The MOVEit major hacks exposed the data of more than 4 million patients, according to the Colorado Department of Health Care Policy and Financing (HCPF), which oversees Colorado's Medicaid programme.
In a notification of a data breach sent to people impacted, Colorado's HCPF stated that IBM, one of the state's vendors, "uses the MOVEit application to move HCPF data files in the normal course of business."
While the Colorado state government or HCPF systems were unaffected by this problem, the letter claims that "certain HCPF files on the MOVEit application used by IBM were accessed by the unauthorised actor."
These files contain the full names, birth dates, residences, Social Security numbers, Medicaid and Medicare ID numbers, information on income, clinical and medical data (such as lab results and medication information), and information on health insurance for the patients.
HCPF claimed that the hack in the system affected nearly 4.1 million people. However, IBM is yet to publicly disclose that it was impacted by the MOVEit mass attacks.
The Department of Social Services (DSS) in Missouri was also affected by the IBM MOVEit system breach. However, the exact number of victims is unknown at the moment. Missouri state is home to more than 6 million people.
Missouri's DSS stated in a data breach notification posted last week: "IBM is a vendor that provides services to DSS, the state agency that provides Medicaid services to eligible Missourians." The data vulnerability did not directly affect any DSS systems, but it did affect DSS data."
According to DSS, the data accessed may include an individual's name, department client number, date of birth, potential benefit eligibility status or coverage, and medical claims information.

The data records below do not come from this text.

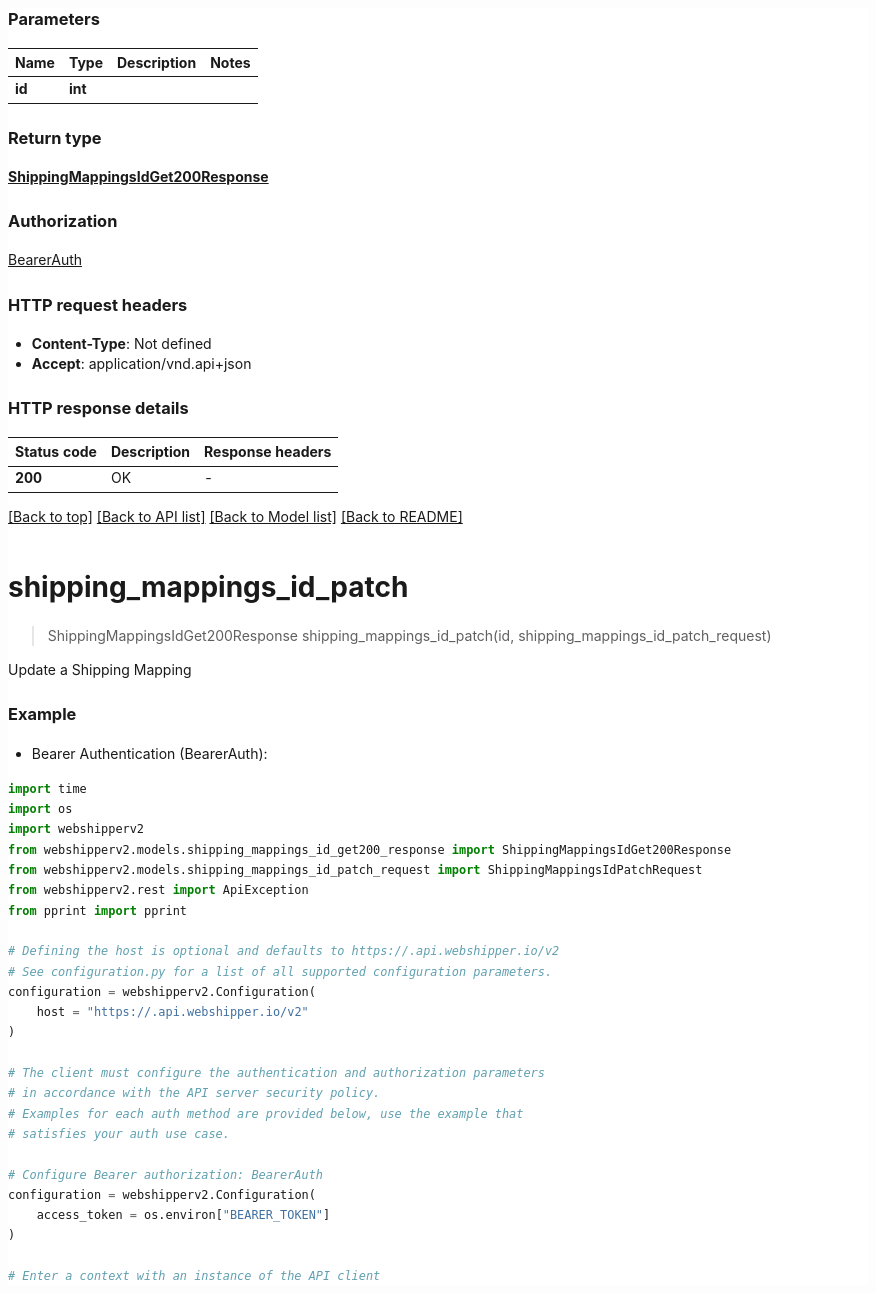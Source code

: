 

### Parameters

Name | Type | Description  | Notes
------------- | ------------- | ------------- | -------------
 **id** | **int**|  | 

### Return type

[**ShippingMappingsIdGet200Response**](ShippingMappingsIdGet200Response.md)

### Authorization

[BearerAuth](../README.md#BearerAuth)

### HTTP request headers

 - **Content-Type**: Not defined
 - **Accept**: application/vnd.api+json

### HTTP response details
| Status code | Description | Response headers |
|-------------|-------------|------------------|
**200** | OK |  -  |

[[Back to top]](#) [[Back to API list]](../README.md#documentation-for-api-endpoints) [[Back to Model list]](../README.md#documentation-for-models) [[Back to README]](../README.md)

# **shipping_mappings_id_patch**
> ShippingMappingsIdGet200Response shipping_mappings_id_patch(id, shipping_mappings_id_patch_request)

Update a Shipping Mapping

### Example

* Bearer Authentication (BearerAuth):
```python
import time
import os
import webshipperv2
from webshipperv2.models.shipping_mappings_id_get200_response import ShippingMappingsIdGet200Response
from webshipperv2.models.shipping_mappings_id_patch_request import ShippingMappingsIdPatchRequest
from webshipperv2.rest import ApiException
from pprint import pprint

# Defining the host is optional and defaults to https://.api.webshipper.io/v2
# See configuration.py for a list of all supported configuration parameters.
configuration = webshipperv2.Configuration(
    host = "https://.api.webshipper.io/v2"
)

# The client must configure the authentication and authorization parameters
# in accordance with the API server security policy.
# Examples for each auth method are provided below, use the example that
# satisfies your auth use case.

# Configure Bearer authorization: BearerAuth
configuration = webshipperv2.Configuration(
    access_token = os.environ["BEARER_TOKEN"]
)

# Enter a context with an instance of the API client
```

Neither Colorado's HCPF nor Missouri's DSS are named on the dark web leak site of the Clop ransomware gang, which has claimed responsibility for the mass hacks. The Russia-linked group asserts on the site, "We don't have any government data."
Colorado's latest breach comes just days after the Colorado Department of Higher Education revealed a ransomware incident in which hackers accessed and copied 16 years of data from its networks. Last month, Colorado State University disclosed a MOVEit-related data breach that affected tens of thousands of students and academic employees.